Teraz solę potrawy ale z umiarem,pozdrawiam:)
Dzięki 🙂
Co do chleba to nie jem pieczywa w ogóle 🙂
A sól... Dziś miałam kryzys 🙁 Ale jak spróbowałam soli to mi przezło 😀 Bo ona mi tak na prawdę nie smakuje... Myślę, że tak jak mówicie, przejdzie mi niebawem to łaknienie :))
Justyna:) Tyle soli juz zjadłam, że mam w sobie całą kopalnię 😛
...a jak ktoś dał odrobinke soli do potrawy(wszyscy mówili ze jest niedosolona) to mi się wydawało, że jest przesolona i od razu ją wyczuwałam
Dokładnie, mam to samo, bo sama nie solę pewnych ( znaczącej większości) potraw w ogóle, tylko jak ktoś mi ugotuję ryż, kaszę i osoli to ja tez do razu to wyczuję
schociaż muszę przyznać, że są dania, których bez soli i to duzej ilości nie ruszę
wszystko z umiarem i nie powinnaś puchnąć :casstet: 😉
sól to moja prawdziwa zmora, solę wszystko, wszędzie i dużo, a jak nie posolę to nie zjem bo po prostu nie czuję smaku. Czy naprawde wystarczy kilka dni żeby kubki smakowe się oczyściły i zmysł smaku się wyostrzył? Jesli tak to zaciskam zęby i nie solę przez tydzień
z dokładnością atomowej sekundy globalnej, wyruszyliśmy ratować świat, podejmując się niewykonalnej sprawy
Ja z soli raczej nigdy nie zrezygnuję, po prostu ją luuubię! 😀
Zawsze jak moja mama coś gotowała, musiałam po niej dosalać.
W tej chwili dużo solę i pieprzę. Zresztą moje potrawy zawsze były mieszanką różnych przypraw, lubię eksperymenty. Najpierw wacham przyprawę i zastanawiam się czy pasuję mi do obiadu.. Jak tak, to wrzucam 😛
Kiedyś przez 2 tygodnie nie miałam w domu soli, wszyscy zapominali ją kupić. Moje kubki smakowe się nie oczyściły, czekałam aż w końcu sól zawita w domku 😎
The Earth is our Mother, we must take care of her. The Earth is our Mother, she will take care of us.

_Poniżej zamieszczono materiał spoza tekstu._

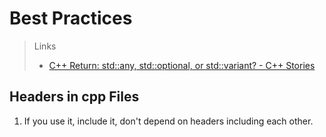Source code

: # Best Practices

> Links
> 
> - [C&#43;&#43; Return: std::any, std::optional, or std::variant? - C&#43;&#43; Stories](https://www.cppstories.com/2021/sphero-cpp-return/#result-based-on-stdvariant)

## Headers in cpp Files
1. If you use it, include it, don't depend on headers including each other.
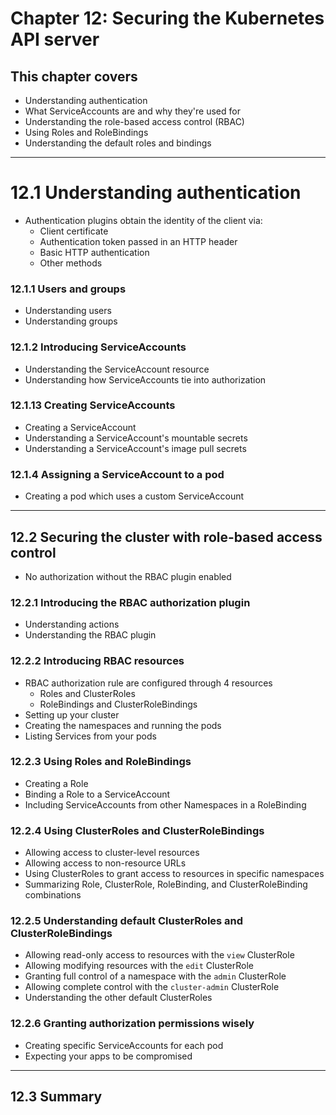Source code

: # Chapter 12: Securing the Kubernetes API server

## This chapter covers

* Understanding authentication
* What ServiceAccounts are and why they're used for
* Understanding the role-based access control (RBAC)
* Using Roles and RoleBindings
* Understanding the default roles and bindings

---

# 12.1 Understanding authentication
* Authentication plugins obtain the identity of the client via:
  * Client certificate
  * Authentication token passed in an HTTP header
  * Basic HTTP authentication
  * Other methods

### 12.1.1 Users and groups
* Understanding users
* Understanding groups

### 12.1.2 Introducing ServiceAccounts
* Understanding the ServiceAccount resource
* Understanding how ServiceAccounts tie into authorization

### 12.1.13 Creating ServiceAccounts
* Creating a ServiceAccount
* Understanding a ServiceAccount's mountable secrets
* Understanding a ServiceAccount's image pull secrets

### 12.1.4 Assigning a ServiceAccount to a pod
* Creating a pod which uses a custom ServiceAccount

---

## 12.2 Securing the cluster with role-based access control
* No authorization without the RBAC plugin enabled

### 12.2.1 Introducing the RBAC authorization plugin
* Understanding actions
* Understanding the RBAC plugin

### 12.2.2 Introducing RBAC resources
* RBAC authorization rule are configured through 4 resources
  * Roles and ClusterRoles
  * RoleBindings and ClusterRoleBindings
* Setting up your cluster
* Creating the namespaces and running the pods
* Listing Services from your pods

### 12.2.3 Using Roles and RoleBindings
* Creating a Role
* Binding a Role to a ServiceAccount
* Including ServiceAccounts from other Namespaces in a RoleBinding

### 12.2.4 Using ClusterRoles and ClusterRoleBindings
* Allowing access to cluster-level resources
* Allowing access to non-resource URLs
* Using ClusterRoles to grant access to resources in specific namespaces
* Summarizing Role, ClusterRole, RoleBinding, and ClusterRoleBinding combinations

### 12.2.5 Understanding default ClusterRoles and ClusterRoleBindings
* Allowing read-only access to resources with the `view` ClusterRole
* Allowing modifying resources with the `edit` ClusterRole
* Granting full control of a namespace with the `admin` ClusterRole
* Allowing complete control with the `cluster-admin` ClusterRole
* Understanding the other default ClusterRoles

### 12.2.6 Granting authorization permissions wisely
* Creating specific ServiceAccounts for each pod
* Expecting your apps to be compromised

---

## 12.3 Summary

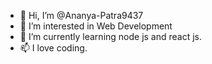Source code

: - 👋 Hi, I’m @Ananya-Patra9437
- 👀 I’m interested in Web Development
- 🌱 I’m currently learning node js and react js.
- 📫 I love coding.

<!---
Ananya-Patra9437/Ananya-Patra9437 is a ✨ special ✨ repository because its `README.md` (this file) appears on your GitHub profile.
You can click the Preview link to take a look at your changes.
--->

hej:) ja nie jadam soli, no, czasami w mieszance do potraw meksykańskich:D
znaczy jem mnostwo "ukrytej" soli, ale nigdy nie dotykam samej solniczki.

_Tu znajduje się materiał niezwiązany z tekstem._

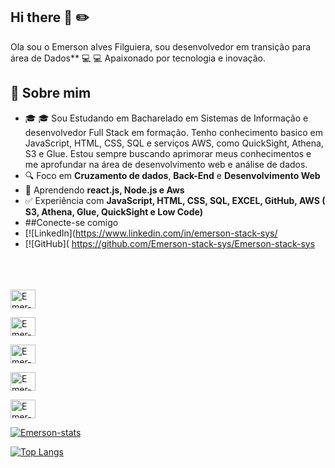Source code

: ## Hi there 👋 :pencil2:


Ola sou o Emerson alves Filguiera, sou desenvolvedor em transição para área de Dados** 💻 :computer: Apaixonado por tecnologia e inovação.

## 🚀 Sobre mim
- 🎓 :mortar_board: Sou Estudando em Bacharelado em Sistemas de Informação e desenvolvedor Full Stack em formação. Tenho conhecimento basico em JavaScript, HTML, CSS, SQL e serviços AWS, como QuickSight, Athena, S3 e Glue. Estou sempre buscando aprimorar meus conhecimentos e me aprofundar na área de desenvolvimento web e análise de dados.
- 🔍 Foco em **Cruzamento de dados**, **Back-End** e **Desenvolvimento Web**
- 🚀 Aprendendo **react.js, Node.js e Aws**
- ✅ Experiência com **JavaScript, HTML, CSS, SQL, EXCEL, GitHub, AWS ( S3, Athena, Glue, QuickSight e Low Code)**
- ##Conecte-se comigo
- [![LinkedIn](https://www.linkedin.com/in/emerson-stack-sys/
- [![GitHub]( https://github.com/Emerson-stack-sys/Emerson-stack-sys
<br>
<br>
<br>
 <a href="https://www.linkedin.com/in/emerson-stack-sys-5a335a31a/"><img align="center" alt="Emer-Sys" height="30" width="40"  src="https://img.shields.io/badge/HTML5-E34F26?style=for-the-badge&logo=html5&logoColor=white" alt="html-logo" /><a/>

 <a href="https://www.linkedin.com/in/emerson-stack-sys-5a335a31a/"><img align="center" alt="Emer-Sys" height="30" width="40"  src="https://img.shields.io/badge/CSS-239120?&style=for-the-badge&logo=css3&logoColor=white" alt="css-logo" />

<a href="https://www.linkedin.com/in/emerson-stack-sys-5a335a31a/"><img align="center" alt="Emer-Sys" height="30" width="40"  src="https://img.shields.io/badge/JavaScript-F7DF1E?style=for-the-badge&logo=javascript&logoColor=black" alt="javascrpt-logo" />

<a href="https://www.linkedin.com/in/emerson-stack-sys-5a335a31a/"><img align="center" alt="Emer-Sys" height="30" width="40"  src="https://img.shields.io/badge/react%20os-0088CC?style=for-the-badge&logo=reactos&logoColor=white" alt="react-logo" />

<a href="https://www.linkedin.com/in/emerson-stack-sys-5a335a31a/"><img align="center" alt="Emer-Sys" height="30" width="40" src="https://img.shields.io/badge/Java-ED8B00?style=for-the-badge&logo=openjdk&logoColor=white" alt="java-logo" />


[![Emerson-stats](https://github-readme-stats.vercel.app/api?username=Emerson-stack-sys)](https://github.com/anuraghazra/github-readme-stats)


[![Top Langs](https://github-readme-stats.vercel.app/api/top-langs/?username=Emerson-stack-sys)](https://github.com/anuraghazra/github-readme-stats)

oto rzeczy, ktore niezle solą, ale nie są solą samą w sobie:D
-sos sojowy (o tak, pycha z rzodkiewkami)
-pomidory (no... to nie soli, ale jezeli cos jem i brakuje mi "smaku", to zamiast np ketchupu, nakladam sobie na potrawe pomidory)
-ogorki konserwowe
-kozie sery
uzywaj duuuzo ziol.
hm, na pewno cos sobie jeszcze przypomne...
ale i tak najlepszy efekt daje calkowite odciecie sie od solniczki. nie sol absolutnie nic przez 2 tygodnie. pozniej sprobuj ciut cos posolic i zobaczysz jakie niedobre:D
pozdrawiam.
Shaera
To w końcu jaka sól jest nazdrowszą?
Myślałam że morska właśnie a tu, że kamienna niech ktoś mądry się wypowie proszę?
Żyj pełnią życia; inaczej popełniasz błąd. Nie jest szczególnie ważne, czym się zajmujesz, jeśli tylko masz życie w swoich rękach. Bo jeżeli nie miałeś życia, to co miałeś? - Co się raz straci, już jest stracone, nie zapominaj o tym.